▸ **ASSIGNED TASK**
Copy each line from the records below in which the word "logger" is found.

▸ **INPUT MATERIAL**
---------------

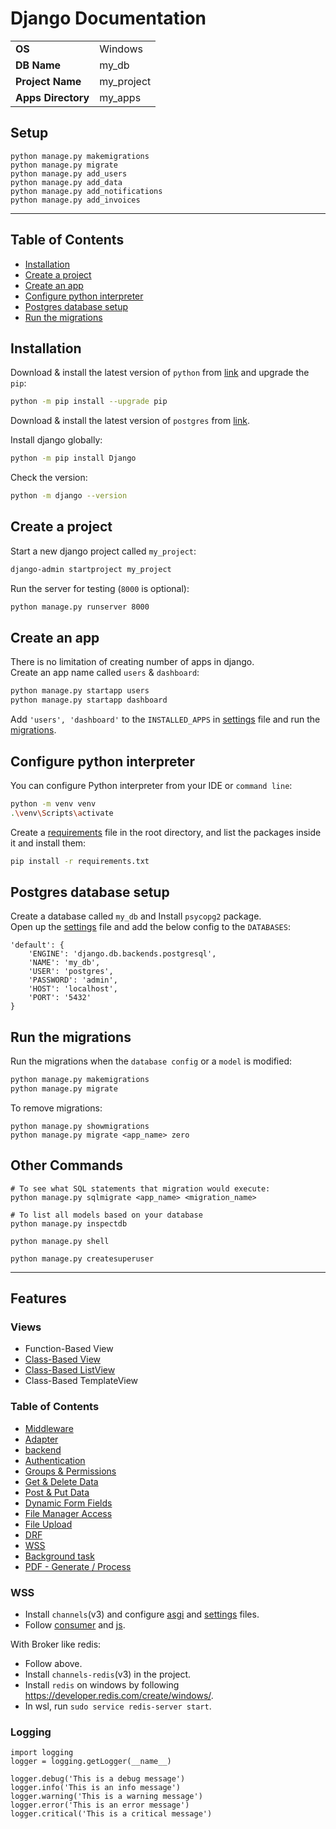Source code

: # Django Documentation

|                    |            |
|--------------------|------------|
| **OS**             | Windows    |
| **DB Name**        | my_db      |
| **Project Name**   | my_project |
| **Apps Directory** | my_apps    |


## Setup
```
python manage.py makemigrations
python manage.py migrate
python manage.py add_users
python manage.py add_data
python manage.py add_notifications
python manage.py add_invoices
```
<hr>


## Table of Contents

- [Installation](#installation)
- [Create a project](#create-a-project)
- [Create an app](#create-an-app)
- [Configure python interpreter](#configure-python-interpreter)
- [Postgres database setup](#postgres-database-setup)
- [Run the migrations](#run-the-migrations)


## Installation

Download & install the latest version of `python` from  [link](https://www.python.org/downloads/windows/)
and upgrade the `pip`:

```sh
python -m pip install --upgrade pip
```

Download & install the latest version of `postgres` from [link](https://www.postgresql.org/download/windows/).

Install django globally:

```sh
python -m pip install Django
```

Check the version:

```sh
python -m django --version
```


## Create a project

Start a new django project called `my_project`:

```sh
django-admin startproject my_project
```

Run the server for testing (`8000` is optional):

```sh
python manage.py runserver 8000
```


## Create an app

There is no limitation of creating number of apps in django.<br>
Create an app name called `users` & `dashboard`:

```sh
python manage.py startapp users
python manage.py startapp dashboard
```

Add `'users', 'dashboard'` to the `INSTALLED_APPS` in [settings](my_project/settings.py) file and run the [migrations](#run-the-migrations).

## Configure python interpreter

You can configure Python interpreter from your IDE or `command line`:
```sh
python -m venv venv
.\venv\Scripts\activate
```

Create a [requirements](requirements.txt) file in the root directory,
and list the packages inside it and install them:
```sh
pip install -r requirements.txt
```


## Postgres database setup

Create a database called `my_db` and
Install `psycopg2` package.<br>
Open up the [settings](my_project/settings.py) file and add the below config to the `DATABASES`:

```
'default': {
    'ENGINE': 'django.db.backends.postgresql',
    'NAME': 'my_db',
    'USER': 'postgres',
    'PASSWORD': 'admin',
    'HOST': 'localhost',
    'PORT': '5432'
}
```


## Run the migrations

Run the migrations when the `database config` or a `model` is modified:

```sh
python manage.py makemigrations
python manage.py migrate
```

To remove migrations:

```
python manage.py showmigrations
python manage.py migrate <app_name> zero
```


## Other Commands

```
# To see what SQL statements that migration would execute:
python manage.py sqlmigrate <app_name> <migration_name>

# To list all models based on your database
python manage.py inspectdb

python manage.py shell

python manage.py createsuperuser
```


---
## Features
### Views
 - Function-Based View
 - [Class-Based View](my_apps/users/views/profile.py)
 - [Class-Based ListView](my_apps/dashboard/views/data.py)
 - Class-Based TemplateView


### Table of Contents
 - [Middleware](my_apps/middleware.py)
 - [Adapter](my_apps/adapter.py)
 - [backend](my_apps/backend.py)
 - [Authentication](my_project/urls.py)
 - [Groups & Permissions](my_apps/users/utils.py)
 - [Get & Delete Data](my_apps/dashboard/views/data.py)
 - [Post & Put Data](my_apps/dashboard/views/data_modify.py)
 - [Dynamic Form Fields](my_apps/dashboard/forms/full_data.py)
 - [File Manager Access](my_apps/users/views/access_file.py)
 - [File Upload](my_apps/users/views/profile.py)
 - [DRF](my_apps/rest/README.md)
 - [WSS](#WSS)
 - [Background task](my_apps/background_task/__init__.py)
 - [PDF - Generate / Process](my_apps/pdf/__init__.py)


### WSS

 - Install `channels`(v3) and configure [asgi](my_project/asgi.py) and [settings](my_project/settings.py) files.
 - Follow [consumer](my_apps/notification/consumers.py) and [js](static/js/notification.js).

With Broker like redis:

 - Follow above.
 - Install `channels-redis`(v3) in the project.
 - Install `redis` on windows by following https://developer.redis.com/create/windows/.
 - In wsl, run `sudo service redis-server start`.


### Logging
```
import logging
logger = logging.getLogger(__name__)

logger.debug('This is a debug message')
logger.info('This is an info message')
logger.warning('This is a warning message')
logger.error('This is an error message')
logger.critical('This is a critical message')
```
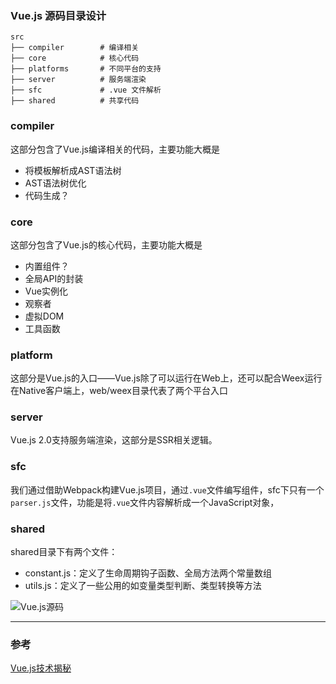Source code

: ### Vue.js 源码目录设计
```
src
├── compiler        # 编译相关 
├── core            # 核心代码 
├── platforms       # 不同平台的支持
├── server          # 服务端渲染
├── sfc             # .vue 文件解析
├── shared          # 共享代码
```

### compiler
这部分包含了Vue.js编译相关的代码，主要功能大概是
- 将模板解析成AST语法树
- AST语法树优化
- 代码生成？

### core
这部分包含了Vue.js的核心代码，主要功能大概是
- 内置组件？
- 全局API的封装
- Vue实例化
- 观察者
- 虚拟DOM
- 工具函数

### platform
这部分是Vue.js的入口——Vue.js除了可以运行在Web上，还可以配合Weex运行在Native客户端上，web/weex目录代表了两个平台入口

### server
Vue.js 2.0支持服务端渲染，这部分是SSR相关逻辑。

### sfc
我们通过借助Webpack构建Vue.js项目，通过`.vue`文件编写组件，sfc下只有一个`parser.js`文件，功能是将`.vue`文件内容解析成一个JavaScript对象，

### shared
shared目录下有两个文件：
- constant.js：定义了生命周期钩子函数、全局方法两个常量数组
- utils.js：定义了一些公用的如变量类型判断、类型转换等方法

![Vue.js源码](https://pic.downk.cc/item/5f512091160a154a674d3c58.png)

___
### 参考
[Vue.js技术揭秘](https://ustbhuangyi.github.io/vue-analysis/v2/prepare/directory.html)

---------------

▸ **RESULT OF THIS TASK**
logger = logging.getLogger(__name__)
logger.debug('This is a debug message')
logger.info('This is an info message')
logger.warning('This is a warning message')
logger.error('This is an error message')
logger.critical('This is a critical message')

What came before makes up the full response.